Entries supplied Block Start

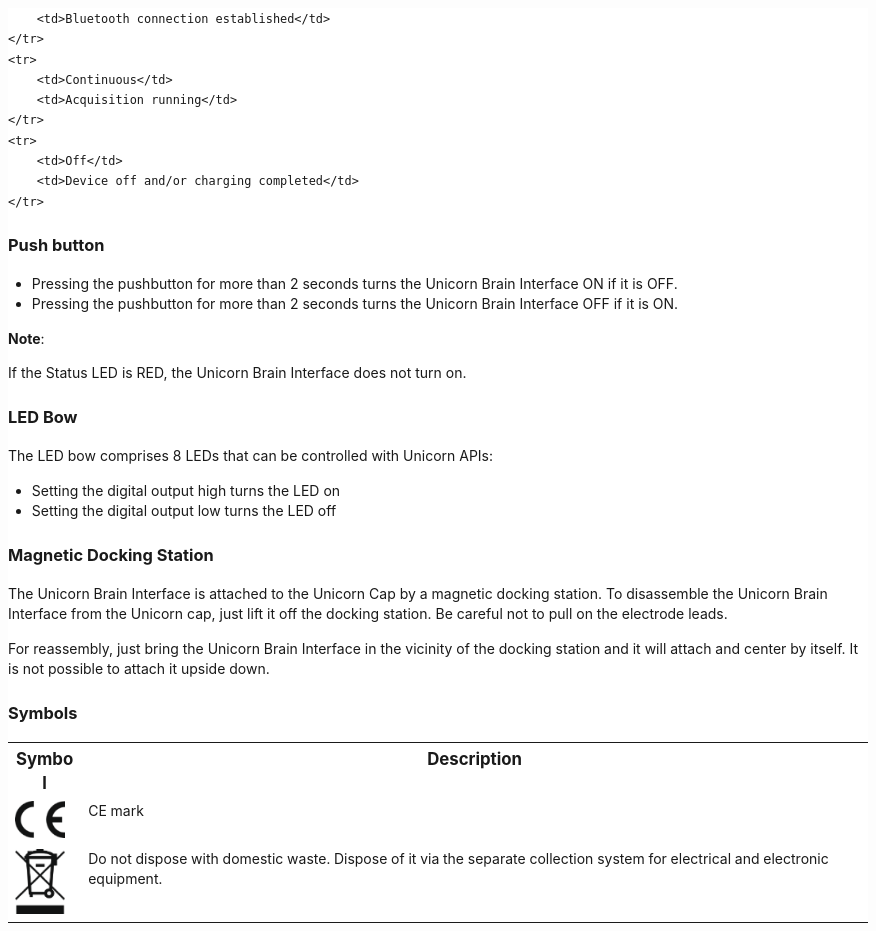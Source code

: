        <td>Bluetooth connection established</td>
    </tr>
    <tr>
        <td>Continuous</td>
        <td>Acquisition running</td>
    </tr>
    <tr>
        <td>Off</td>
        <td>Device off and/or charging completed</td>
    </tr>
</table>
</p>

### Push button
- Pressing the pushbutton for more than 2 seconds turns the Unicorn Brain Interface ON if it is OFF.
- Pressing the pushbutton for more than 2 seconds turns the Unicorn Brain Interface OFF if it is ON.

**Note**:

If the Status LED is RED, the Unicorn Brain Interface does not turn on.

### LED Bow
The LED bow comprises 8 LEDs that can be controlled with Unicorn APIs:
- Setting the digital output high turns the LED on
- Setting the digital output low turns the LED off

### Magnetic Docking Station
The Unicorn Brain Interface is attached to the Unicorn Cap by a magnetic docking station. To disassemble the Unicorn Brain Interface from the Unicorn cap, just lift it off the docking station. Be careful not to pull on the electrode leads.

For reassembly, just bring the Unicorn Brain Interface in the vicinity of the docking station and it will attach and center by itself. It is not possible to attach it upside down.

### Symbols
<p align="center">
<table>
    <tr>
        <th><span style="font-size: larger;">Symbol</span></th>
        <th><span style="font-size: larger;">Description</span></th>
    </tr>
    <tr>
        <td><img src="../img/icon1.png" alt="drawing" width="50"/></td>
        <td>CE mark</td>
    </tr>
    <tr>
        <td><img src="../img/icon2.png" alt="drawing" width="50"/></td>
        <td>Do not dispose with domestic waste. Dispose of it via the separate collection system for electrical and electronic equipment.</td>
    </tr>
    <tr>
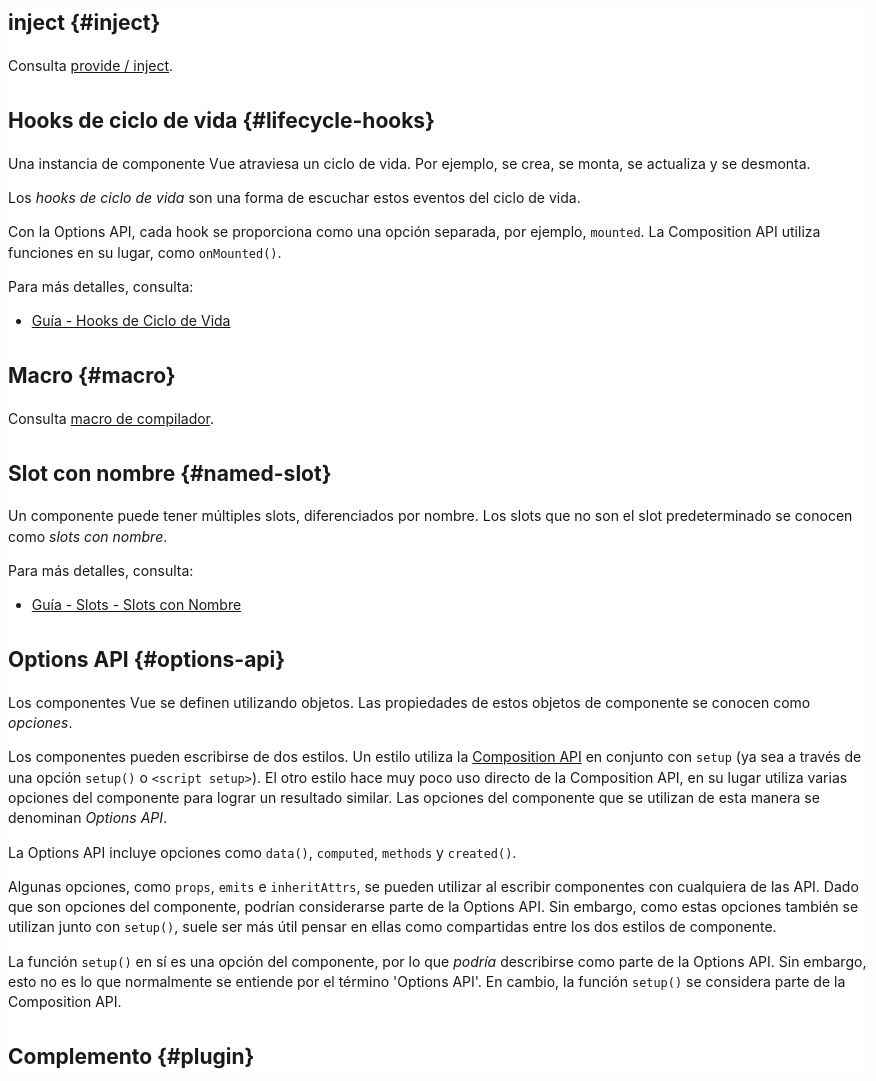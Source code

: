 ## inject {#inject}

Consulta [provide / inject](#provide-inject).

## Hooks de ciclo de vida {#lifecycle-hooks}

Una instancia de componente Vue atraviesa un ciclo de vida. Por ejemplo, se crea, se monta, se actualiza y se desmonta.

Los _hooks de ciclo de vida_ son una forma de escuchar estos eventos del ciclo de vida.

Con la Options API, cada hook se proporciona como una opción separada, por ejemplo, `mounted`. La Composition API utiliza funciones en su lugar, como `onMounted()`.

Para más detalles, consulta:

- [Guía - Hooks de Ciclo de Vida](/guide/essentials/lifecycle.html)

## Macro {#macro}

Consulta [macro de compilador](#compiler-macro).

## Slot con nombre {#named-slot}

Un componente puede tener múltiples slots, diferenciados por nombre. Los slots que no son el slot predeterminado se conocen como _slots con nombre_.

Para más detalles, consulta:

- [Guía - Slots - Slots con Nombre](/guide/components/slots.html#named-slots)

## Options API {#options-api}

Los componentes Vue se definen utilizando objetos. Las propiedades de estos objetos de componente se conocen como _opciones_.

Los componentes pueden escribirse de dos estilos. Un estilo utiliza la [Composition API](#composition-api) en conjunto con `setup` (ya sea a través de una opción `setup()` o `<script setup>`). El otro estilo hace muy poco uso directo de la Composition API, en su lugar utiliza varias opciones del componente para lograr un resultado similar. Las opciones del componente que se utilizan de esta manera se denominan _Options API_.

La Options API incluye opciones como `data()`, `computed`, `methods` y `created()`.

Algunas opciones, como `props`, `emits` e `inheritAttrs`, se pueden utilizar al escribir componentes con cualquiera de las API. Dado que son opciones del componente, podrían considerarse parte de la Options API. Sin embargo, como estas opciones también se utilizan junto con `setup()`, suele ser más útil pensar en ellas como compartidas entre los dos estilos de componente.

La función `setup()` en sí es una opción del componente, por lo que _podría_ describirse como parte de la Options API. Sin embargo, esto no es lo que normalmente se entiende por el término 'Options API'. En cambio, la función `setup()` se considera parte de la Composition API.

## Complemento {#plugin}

Entries supplied Block End
Entries supplied Block Start

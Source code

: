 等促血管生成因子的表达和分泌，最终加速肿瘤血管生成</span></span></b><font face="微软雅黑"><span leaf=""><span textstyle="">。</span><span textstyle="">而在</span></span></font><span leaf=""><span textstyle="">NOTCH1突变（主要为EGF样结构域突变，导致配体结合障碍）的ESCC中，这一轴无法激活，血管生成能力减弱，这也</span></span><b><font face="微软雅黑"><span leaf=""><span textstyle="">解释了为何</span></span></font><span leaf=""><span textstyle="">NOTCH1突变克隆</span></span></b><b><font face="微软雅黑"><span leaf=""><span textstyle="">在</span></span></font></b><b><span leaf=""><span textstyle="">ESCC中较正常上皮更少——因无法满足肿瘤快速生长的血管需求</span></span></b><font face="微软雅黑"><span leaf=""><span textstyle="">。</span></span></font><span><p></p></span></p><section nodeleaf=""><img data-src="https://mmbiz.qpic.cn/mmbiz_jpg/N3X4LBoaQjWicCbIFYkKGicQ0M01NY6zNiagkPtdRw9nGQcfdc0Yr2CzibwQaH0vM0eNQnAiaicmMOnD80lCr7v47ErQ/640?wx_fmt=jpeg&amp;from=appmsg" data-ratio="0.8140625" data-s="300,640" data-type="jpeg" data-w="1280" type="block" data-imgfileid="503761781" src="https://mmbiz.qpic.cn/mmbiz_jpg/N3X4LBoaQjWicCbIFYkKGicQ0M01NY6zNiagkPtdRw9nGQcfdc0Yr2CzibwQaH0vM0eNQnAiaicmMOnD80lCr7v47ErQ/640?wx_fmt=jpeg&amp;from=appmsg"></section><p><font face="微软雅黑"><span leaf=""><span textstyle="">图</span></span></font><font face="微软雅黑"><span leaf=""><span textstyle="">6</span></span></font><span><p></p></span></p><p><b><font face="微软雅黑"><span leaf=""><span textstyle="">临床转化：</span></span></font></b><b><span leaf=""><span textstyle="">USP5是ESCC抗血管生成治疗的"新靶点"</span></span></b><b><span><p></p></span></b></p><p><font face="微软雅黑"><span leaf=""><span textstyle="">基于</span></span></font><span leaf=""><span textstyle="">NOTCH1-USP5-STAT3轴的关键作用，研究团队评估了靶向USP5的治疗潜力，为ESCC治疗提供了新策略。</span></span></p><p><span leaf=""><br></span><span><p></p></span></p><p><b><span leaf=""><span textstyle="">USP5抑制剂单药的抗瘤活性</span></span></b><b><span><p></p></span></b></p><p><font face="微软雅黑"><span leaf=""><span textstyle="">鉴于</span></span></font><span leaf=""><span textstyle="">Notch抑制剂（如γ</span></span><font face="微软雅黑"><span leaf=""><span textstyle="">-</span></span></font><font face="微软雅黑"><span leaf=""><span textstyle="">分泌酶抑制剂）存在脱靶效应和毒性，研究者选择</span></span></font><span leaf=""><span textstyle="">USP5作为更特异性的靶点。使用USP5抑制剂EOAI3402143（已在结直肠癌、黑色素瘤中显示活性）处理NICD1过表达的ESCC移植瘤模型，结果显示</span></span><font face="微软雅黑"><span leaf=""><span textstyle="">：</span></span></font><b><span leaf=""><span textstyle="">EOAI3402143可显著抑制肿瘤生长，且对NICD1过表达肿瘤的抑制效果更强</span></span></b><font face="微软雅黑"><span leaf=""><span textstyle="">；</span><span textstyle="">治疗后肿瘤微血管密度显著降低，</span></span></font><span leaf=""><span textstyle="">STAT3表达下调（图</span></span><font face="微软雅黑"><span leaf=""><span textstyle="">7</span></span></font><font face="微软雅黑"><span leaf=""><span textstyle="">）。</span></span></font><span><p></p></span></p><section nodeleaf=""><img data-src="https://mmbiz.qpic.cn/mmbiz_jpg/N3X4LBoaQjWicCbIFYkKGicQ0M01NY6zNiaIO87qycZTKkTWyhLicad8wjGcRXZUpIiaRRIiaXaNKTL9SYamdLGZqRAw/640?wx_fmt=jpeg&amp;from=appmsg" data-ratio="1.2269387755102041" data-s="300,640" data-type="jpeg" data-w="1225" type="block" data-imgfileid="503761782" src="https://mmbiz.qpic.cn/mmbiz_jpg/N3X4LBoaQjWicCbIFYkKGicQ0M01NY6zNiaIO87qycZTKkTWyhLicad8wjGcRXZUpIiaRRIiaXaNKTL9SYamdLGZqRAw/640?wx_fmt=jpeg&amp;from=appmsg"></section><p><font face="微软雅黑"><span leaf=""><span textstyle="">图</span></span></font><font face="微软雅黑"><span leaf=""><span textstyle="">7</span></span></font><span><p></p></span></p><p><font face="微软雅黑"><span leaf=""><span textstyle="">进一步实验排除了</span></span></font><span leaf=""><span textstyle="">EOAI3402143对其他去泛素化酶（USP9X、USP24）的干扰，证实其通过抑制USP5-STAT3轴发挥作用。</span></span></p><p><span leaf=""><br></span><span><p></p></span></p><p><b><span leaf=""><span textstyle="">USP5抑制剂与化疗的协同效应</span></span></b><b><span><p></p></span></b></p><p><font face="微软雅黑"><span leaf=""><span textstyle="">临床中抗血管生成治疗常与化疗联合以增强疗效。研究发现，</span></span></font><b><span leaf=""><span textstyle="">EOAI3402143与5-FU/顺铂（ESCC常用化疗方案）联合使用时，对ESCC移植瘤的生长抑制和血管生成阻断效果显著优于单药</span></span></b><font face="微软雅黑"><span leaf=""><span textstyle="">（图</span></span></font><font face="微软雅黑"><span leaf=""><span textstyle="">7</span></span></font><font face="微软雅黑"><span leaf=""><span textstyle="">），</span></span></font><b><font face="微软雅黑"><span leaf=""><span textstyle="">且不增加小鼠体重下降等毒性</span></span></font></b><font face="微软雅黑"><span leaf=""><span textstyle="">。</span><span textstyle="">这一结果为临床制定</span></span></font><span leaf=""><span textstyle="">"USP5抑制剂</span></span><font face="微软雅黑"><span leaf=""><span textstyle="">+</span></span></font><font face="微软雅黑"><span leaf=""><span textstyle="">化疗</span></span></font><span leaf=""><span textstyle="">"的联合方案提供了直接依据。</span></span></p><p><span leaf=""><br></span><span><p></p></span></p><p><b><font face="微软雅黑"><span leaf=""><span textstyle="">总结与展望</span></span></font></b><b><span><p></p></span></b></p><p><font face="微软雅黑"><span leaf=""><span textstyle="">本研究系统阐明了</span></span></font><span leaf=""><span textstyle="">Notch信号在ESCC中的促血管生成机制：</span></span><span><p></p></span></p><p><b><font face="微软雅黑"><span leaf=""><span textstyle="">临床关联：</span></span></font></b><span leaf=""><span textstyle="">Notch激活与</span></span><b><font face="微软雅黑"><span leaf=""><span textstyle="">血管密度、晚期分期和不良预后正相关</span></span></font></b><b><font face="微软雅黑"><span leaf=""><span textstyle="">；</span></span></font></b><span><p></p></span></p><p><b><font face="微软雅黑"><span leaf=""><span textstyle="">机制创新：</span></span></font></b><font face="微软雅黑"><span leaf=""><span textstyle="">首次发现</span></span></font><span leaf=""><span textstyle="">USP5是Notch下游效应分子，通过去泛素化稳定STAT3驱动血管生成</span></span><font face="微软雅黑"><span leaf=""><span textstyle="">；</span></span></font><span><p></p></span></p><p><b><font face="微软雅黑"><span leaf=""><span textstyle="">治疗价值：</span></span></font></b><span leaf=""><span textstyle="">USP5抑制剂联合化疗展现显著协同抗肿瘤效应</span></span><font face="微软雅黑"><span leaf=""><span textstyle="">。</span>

Entries supplied Block End

* Directions for this task *
Show every line of the entries above where the word "Unicorn" occurs.

* Response to this exercise *
- Pressing the pushbutton for more than 2 seconds turns the Unicorn Brain Interface ON if it is OFF.
- Pressing the pushbutton for more than 2 seconds turns the Unicorn Brain Interface OFF if it is ON.
If the Status LED is RED, the Unicorn Brain Interface does not turn on.
The LED bow comprises 8 LEDs that can be controlled with Unicorn APIs:
The Unicorn Brain Interface is attached to the Unicorn Cap by a magnetic docking station. To disassemble the Unicorn Brain Interface from the Unicorn cap, just lift it off the docking station. Be careful not to pull on the electrode leads.
For reassembly, just bring the Unicorn Brain Interface in the vicinity of the docking station and it will attach and center by itself. It is not possible to attach it upside down.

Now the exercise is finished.